• **Task item**: Read the records and gather each line that includes "DataTypeTok".

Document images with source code
========================
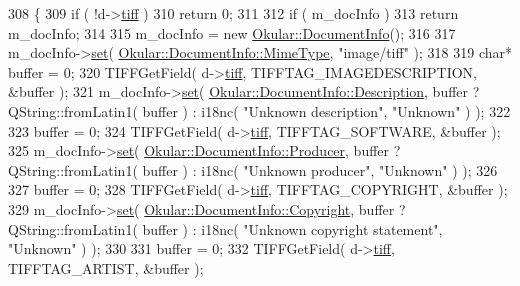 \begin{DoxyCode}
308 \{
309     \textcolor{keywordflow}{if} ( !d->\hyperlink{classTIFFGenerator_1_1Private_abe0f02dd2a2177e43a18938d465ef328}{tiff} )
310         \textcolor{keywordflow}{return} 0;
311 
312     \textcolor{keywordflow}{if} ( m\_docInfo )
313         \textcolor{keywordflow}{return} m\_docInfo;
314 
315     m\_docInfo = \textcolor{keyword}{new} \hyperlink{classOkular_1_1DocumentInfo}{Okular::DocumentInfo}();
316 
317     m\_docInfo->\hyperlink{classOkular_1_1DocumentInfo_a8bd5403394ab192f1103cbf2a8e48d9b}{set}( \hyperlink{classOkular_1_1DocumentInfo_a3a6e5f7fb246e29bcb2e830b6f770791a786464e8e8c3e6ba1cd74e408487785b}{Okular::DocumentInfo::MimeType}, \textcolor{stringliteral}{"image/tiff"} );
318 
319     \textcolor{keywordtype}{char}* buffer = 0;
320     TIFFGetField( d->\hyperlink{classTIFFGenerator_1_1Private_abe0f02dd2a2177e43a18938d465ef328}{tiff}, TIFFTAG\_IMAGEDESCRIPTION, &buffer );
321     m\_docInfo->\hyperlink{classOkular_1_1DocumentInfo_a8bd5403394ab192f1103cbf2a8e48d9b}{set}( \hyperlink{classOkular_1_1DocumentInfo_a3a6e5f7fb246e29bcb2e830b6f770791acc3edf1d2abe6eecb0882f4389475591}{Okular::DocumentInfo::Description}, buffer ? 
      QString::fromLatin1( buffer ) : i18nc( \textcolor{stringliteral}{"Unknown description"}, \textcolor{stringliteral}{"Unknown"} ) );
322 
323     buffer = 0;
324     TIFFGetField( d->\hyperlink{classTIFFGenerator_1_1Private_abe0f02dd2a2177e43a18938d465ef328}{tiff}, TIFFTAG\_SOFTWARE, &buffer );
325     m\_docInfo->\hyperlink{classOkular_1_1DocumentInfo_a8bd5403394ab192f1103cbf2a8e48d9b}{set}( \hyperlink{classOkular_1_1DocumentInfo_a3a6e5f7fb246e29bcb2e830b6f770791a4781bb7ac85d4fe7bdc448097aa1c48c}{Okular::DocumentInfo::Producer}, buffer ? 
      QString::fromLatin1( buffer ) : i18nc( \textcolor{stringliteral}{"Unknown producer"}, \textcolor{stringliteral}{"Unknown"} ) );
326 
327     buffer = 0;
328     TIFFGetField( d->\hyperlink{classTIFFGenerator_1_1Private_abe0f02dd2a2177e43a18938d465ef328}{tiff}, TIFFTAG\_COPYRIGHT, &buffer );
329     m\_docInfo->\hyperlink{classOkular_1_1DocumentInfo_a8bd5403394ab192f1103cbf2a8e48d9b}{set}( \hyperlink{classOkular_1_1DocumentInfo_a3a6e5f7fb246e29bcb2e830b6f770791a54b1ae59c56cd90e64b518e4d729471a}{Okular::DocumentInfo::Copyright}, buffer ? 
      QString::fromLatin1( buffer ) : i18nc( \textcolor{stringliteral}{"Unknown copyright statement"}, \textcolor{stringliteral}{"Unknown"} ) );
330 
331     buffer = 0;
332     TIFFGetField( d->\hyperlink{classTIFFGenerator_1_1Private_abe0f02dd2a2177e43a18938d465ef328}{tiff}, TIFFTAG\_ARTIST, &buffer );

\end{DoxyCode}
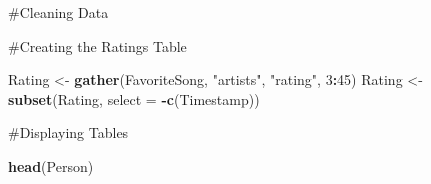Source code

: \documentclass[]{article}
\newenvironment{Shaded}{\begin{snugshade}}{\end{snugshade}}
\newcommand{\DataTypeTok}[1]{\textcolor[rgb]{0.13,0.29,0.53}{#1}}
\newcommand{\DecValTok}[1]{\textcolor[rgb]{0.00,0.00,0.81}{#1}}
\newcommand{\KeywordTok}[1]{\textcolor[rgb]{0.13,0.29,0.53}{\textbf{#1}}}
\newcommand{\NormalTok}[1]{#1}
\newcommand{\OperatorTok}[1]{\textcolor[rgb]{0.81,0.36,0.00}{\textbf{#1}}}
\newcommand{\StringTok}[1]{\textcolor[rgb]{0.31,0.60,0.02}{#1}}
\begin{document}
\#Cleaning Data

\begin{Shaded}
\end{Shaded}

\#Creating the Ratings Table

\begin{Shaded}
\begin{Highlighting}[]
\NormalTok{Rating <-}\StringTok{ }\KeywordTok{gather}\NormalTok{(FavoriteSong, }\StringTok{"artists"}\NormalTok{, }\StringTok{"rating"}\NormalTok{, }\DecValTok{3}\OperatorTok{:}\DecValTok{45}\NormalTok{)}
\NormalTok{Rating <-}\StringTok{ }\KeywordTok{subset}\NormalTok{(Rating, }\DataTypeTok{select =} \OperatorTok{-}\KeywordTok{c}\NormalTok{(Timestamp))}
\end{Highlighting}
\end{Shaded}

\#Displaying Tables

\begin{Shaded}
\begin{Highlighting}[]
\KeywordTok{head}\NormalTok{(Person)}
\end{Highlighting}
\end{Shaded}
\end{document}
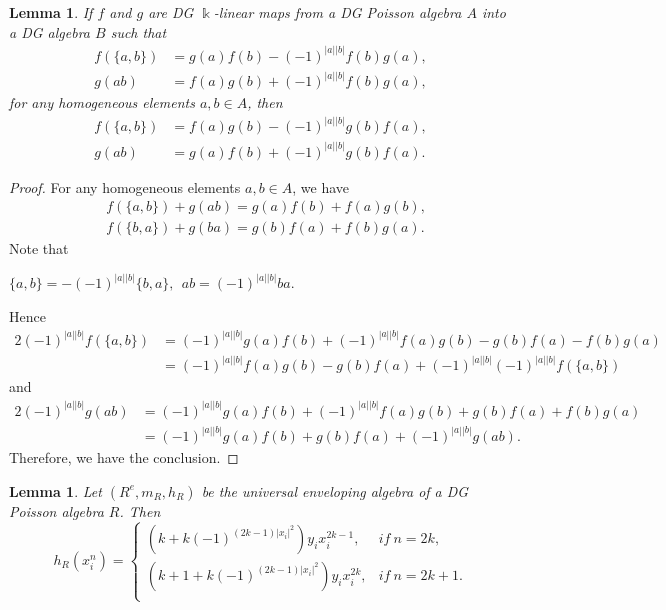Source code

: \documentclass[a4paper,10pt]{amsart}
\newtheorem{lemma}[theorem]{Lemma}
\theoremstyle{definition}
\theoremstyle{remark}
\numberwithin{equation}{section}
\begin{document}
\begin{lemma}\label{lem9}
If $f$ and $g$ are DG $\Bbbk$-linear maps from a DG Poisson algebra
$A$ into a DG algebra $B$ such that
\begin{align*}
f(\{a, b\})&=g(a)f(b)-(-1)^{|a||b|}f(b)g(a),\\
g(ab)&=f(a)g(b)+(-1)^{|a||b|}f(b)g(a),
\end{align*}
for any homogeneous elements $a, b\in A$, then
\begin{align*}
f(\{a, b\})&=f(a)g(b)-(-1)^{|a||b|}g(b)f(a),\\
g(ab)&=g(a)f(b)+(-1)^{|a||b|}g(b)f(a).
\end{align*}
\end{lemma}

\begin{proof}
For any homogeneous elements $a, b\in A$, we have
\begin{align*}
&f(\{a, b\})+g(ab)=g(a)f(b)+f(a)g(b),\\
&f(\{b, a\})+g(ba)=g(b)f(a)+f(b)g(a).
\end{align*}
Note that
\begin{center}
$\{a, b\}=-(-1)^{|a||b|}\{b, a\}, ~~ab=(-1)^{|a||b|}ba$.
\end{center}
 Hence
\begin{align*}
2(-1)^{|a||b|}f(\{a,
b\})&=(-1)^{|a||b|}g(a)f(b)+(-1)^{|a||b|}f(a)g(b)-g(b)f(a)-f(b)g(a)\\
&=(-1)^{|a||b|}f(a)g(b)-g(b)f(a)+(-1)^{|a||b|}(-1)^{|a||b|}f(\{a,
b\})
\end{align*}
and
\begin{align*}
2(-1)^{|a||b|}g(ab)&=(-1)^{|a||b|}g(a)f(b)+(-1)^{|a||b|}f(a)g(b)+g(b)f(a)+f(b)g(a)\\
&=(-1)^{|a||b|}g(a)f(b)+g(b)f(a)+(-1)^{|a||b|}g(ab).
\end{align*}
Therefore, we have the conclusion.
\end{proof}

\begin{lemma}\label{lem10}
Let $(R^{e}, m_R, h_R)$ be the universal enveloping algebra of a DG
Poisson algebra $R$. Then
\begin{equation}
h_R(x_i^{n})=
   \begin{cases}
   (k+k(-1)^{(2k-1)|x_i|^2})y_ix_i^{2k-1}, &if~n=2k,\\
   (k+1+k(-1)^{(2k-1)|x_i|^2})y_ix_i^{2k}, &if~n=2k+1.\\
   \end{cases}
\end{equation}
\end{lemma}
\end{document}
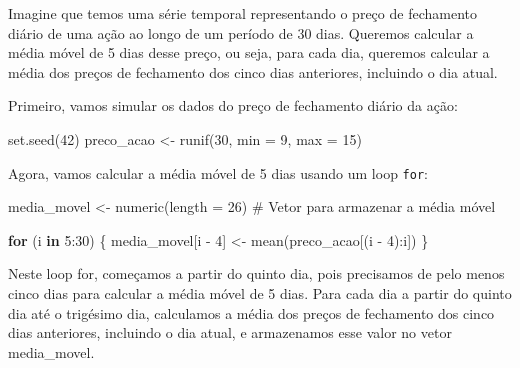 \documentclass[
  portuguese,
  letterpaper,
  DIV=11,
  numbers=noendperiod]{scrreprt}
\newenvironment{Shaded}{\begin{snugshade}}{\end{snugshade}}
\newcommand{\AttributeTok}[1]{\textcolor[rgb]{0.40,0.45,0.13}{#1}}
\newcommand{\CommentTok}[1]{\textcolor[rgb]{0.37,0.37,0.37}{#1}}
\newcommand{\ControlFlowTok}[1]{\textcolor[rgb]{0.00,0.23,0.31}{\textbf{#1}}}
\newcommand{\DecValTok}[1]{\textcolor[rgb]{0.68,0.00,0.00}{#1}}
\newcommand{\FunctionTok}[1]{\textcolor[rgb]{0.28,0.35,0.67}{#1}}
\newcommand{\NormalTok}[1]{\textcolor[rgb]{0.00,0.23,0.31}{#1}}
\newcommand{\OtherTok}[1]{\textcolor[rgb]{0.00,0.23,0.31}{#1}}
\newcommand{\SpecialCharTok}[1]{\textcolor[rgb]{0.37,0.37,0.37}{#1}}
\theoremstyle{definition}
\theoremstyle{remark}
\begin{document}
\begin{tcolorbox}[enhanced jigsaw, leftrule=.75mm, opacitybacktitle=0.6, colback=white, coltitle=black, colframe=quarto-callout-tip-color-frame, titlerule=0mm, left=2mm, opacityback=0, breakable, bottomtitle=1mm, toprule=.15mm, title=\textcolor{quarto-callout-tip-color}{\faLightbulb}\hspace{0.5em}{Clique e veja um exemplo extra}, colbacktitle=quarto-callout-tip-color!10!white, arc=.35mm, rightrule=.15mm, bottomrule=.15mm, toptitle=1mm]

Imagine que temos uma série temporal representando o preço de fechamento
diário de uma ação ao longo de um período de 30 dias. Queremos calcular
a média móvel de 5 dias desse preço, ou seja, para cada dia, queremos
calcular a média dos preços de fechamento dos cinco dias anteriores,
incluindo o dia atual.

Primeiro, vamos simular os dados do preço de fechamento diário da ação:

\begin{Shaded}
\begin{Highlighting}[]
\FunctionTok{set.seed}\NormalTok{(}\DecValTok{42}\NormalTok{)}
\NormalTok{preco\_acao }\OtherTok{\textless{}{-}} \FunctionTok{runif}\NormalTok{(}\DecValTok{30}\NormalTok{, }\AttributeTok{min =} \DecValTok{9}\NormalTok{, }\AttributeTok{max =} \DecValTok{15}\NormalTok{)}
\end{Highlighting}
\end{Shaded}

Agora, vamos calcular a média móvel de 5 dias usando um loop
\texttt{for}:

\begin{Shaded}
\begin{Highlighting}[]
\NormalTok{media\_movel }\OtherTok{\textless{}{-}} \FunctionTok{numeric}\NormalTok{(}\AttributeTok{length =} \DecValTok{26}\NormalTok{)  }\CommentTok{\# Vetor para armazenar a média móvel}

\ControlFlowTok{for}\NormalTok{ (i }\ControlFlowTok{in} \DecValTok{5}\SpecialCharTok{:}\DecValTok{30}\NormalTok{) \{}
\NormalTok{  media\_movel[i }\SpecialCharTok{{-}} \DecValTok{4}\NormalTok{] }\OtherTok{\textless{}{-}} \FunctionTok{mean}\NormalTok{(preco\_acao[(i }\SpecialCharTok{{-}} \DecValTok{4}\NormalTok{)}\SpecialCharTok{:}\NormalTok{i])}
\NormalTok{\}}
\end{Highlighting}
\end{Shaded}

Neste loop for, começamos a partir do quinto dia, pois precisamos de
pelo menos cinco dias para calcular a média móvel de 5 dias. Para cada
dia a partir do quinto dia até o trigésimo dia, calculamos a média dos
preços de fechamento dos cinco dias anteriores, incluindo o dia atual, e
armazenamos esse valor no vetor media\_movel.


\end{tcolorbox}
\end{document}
========================
• **Answer for the task**:
\newcommand{\DataTypeTok}[1]{\textcolor[rgb]{0.13,0.29,0.53}{#1}}
\NormalTok{Rating <-}\StringTok{ }\KeywordTok{subset}\NormalTok{(Rating, }\DataTypeTok{select =} \OperatorTok{-}\KeywordTok{c}\NormalTok{(Timestamp))}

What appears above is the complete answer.